>>>>
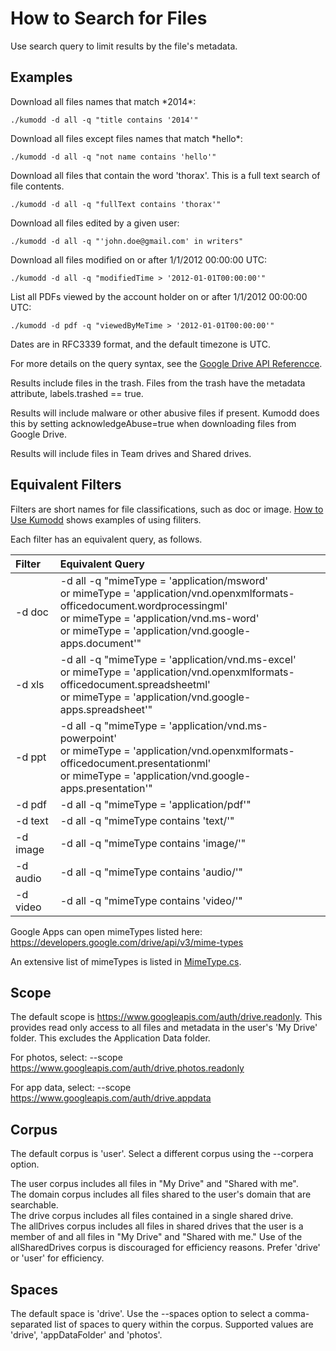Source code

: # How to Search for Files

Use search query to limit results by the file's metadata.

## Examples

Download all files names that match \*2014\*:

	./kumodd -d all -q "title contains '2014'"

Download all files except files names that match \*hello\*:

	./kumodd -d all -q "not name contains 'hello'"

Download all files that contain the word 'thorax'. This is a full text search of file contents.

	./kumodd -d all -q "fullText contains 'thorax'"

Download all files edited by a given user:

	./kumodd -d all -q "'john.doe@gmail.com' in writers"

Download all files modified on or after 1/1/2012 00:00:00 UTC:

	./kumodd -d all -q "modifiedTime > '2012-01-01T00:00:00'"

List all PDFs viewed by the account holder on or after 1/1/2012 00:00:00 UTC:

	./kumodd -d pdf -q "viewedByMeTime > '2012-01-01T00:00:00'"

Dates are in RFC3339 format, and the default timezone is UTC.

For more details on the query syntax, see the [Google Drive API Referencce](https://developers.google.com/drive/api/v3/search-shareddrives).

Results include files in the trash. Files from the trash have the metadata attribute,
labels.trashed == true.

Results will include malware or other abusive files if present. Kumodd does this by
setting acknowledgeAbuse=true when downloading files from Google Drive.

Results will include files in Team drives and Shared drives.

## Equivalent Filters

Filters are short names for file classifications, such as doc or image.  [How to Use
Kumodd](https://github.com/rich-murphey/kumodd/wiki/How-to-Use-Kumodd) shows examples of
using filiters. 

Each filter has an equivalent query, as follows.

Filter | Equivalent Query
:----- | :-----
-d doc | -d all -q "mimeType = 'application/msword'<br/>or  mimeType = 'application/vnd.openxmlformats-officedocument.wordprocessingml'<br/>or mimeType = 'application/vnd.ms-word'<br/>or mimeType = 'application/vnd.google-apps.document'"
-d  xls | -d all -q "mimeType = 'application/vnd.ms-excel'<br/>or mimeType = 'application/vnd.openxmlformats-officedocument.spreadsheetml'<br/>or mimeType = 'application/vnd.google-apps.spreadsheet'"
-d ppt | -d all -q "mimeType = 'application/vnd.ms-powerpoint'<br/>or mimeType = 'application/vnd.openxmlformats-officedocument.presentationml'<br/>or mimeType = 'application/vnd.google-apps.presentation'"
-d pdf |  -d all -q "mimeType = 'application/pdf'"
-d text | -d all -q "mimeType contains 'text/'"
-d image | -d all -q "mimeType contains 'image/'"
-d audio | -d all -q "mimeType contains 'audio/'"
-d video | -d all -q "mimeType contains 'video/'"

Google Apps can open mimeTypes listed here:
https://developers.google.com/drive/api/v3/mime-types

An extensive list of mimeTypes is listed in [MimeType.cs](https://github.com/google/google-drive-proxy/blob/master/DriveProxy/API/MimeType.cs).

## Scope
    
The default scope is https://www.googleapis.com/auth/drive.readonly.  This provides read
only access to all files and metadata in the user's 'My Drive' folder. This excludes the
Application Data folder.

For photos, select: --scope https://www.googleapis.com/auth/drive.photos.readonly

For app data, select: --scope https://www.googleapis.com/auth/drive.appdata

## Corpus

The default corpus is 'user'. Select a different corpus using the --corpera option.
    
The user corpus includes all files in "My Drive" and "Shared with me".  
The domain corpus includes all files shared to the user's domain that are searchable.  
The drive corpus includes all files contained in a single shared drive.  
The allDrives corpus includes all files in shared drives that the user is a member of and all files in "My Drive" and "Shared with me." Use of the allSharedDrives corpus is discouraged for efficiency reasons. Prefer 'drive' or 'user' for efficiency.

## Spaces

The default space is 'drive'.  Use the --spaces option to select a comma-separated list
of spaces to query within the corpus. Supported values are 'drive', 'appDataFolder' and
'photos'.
<<<<
>>>>
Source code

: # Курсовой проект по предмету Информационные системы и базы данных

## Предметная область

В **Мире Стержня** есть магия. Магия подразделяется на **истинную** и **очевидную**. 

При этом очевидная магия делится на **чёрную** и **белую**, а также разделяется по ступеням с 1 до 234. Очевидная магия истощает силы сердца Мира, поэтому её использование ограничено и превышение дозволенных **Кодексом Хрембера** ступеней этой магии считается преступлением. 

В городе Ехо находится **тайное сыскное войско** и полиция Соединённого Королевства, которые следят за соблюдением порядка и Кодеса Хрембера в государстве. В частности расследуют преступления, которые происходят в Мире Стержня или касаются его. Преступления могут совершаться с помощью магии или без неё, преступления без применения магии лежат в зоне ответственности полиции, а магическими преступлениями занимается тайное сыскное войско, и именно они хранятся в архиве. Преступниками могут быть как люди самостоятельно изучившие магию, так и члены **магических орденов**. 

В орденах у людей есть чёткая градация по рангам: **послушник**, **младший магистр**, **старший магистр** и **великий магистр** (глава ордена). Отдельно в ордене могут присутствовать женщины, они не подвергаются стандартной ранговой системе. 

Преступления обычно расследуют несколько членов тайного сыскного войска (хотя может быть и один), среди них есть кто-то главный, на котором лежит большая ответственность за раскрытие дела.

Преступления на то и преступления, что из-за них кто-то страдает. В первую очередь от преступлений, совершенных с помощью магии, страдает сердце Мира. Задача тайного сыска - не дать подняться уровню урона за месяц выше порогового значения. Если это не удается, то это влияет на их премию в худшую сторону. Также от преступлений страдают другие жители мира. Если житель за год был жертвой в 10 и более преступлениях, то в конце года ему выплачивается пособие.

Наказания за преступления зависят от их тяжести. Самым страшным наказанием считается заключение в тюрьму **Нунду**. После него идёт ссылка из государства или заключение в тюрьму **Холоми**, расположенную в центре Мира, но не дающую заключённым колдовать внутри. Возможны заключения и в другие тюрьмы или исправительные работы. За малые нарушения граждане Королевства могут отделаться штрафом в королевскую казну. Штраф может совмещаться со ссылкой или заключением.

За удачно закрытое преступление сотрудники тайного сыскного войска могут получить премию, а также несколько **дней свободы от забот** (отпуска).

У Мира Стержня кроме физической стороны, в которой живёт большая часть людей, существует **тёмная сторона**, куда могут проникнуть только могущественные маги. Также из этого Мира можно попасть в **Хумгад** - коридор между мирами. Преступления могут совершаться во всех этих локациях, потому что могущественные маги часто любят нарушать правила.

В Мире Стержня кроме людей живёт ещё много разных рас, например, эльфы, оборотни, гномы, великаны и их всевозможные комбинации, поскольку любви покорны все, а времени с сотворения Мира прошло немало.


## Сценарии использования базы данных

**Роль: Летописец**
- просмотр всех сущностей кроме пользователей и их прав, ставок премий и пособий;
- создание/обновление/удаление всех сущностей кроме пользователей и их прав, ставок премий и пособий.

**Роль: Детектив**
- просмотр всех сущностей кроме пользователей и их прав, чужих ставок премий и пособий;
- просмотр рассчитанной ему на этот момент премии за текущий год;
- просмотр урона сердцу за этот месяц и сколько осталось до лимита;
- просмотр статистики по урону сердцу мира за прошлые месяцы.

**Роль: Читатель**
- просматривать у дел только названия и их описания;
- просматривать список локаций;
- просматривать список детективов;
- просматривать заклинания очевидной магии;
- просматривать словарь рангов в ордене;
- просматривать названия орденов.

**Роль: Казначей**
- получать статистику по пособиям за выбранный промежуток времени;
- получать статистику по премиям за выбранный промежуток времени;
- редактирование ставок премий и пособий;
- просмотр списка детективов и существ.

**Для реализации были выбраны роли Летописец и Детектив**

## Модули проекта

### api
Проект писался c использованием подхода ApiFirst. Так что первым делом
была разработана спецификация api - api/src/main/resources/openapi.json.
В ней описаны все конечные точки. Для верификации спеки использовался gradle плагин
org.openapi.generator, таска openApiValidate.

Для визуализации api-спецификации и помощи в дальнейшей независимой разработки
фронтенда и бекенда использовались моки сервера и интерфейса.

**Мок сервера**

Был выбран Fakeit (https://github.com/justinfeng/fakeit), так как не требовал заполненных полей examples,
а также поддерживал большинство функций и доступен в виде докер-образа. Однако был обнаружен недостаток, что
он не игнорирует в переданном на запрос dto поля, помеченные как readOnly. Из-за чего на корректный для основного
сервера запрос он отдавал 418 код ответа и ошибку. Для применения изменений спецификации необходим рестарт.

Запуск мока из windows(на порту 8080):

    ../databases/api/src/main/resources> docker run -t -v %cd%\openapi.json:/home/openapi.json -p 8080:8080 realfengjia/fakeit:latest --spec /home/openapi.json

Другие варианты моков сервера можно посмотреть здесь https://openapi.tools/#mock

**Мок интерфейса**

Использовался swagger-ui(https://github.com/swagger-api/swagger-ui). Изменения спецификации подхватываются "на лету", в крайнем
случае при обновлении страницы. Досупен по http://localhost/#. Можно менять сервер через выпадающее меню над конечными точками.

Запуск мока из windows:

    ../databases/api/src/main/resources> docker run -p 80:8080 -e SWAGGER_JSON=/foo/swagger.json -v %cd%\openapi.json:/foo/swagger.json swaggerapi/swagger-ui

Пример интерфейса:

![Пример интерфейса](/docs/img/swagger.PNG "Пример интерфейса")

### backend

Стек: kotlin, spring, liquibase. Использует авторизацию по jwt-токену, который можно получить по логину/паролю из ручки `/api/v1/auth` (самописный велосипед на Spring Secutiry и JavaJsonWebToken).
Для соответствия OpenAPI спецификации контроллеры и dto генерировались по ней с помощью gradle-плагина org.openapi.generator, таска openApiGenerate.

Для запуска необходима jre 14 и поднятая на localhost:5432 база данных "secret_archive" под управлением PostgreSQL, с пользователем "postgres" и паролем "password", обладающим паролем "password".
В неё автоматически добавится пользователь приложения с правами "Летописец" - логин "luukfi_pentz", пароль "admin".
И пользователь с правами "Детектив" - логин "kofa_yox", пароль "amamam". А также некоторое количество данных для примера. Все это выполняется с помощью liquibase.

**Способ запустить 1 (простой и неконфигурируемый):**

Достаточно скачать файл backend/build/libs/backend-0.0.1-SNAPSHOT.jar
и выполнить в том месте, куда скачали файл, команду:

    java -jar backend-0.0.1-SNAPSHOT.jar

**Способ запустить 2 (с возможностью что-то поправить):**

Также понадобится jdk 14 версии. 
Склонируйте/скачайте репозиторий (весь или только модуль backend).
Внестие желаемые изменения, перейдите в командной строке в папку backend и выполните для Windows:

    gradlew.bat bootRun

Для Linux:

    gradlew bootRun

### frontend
<<<<
All that is needed is the exact run of lines above from the line containing "Each filter has" through the line containing "xls | -d all", both of them included.

Result of the task:
Each filter has an equivalent query, as follows.

Filter | Equivalent Query
:----- | :-----
-d doc | -d all -q "mimeType = 'application/msword'<br/>or  mimeType = 'application/vnd.openxmlformats-officedocument.wordprocessingml'<br/>or mimeType = 'application/vnd.ms-word'<br/>or mimeType = 'application/vnd.google-apps.document'"
-d  xls | -d all -q "mimeType = 'application/vnd.ms-excel'<br/>or mimeType = 'application/vnd.openxmlformats-officedocument.spreadsheetml'<br/>or mimeType = 'application/vnd.google-apps.spreadsheet'"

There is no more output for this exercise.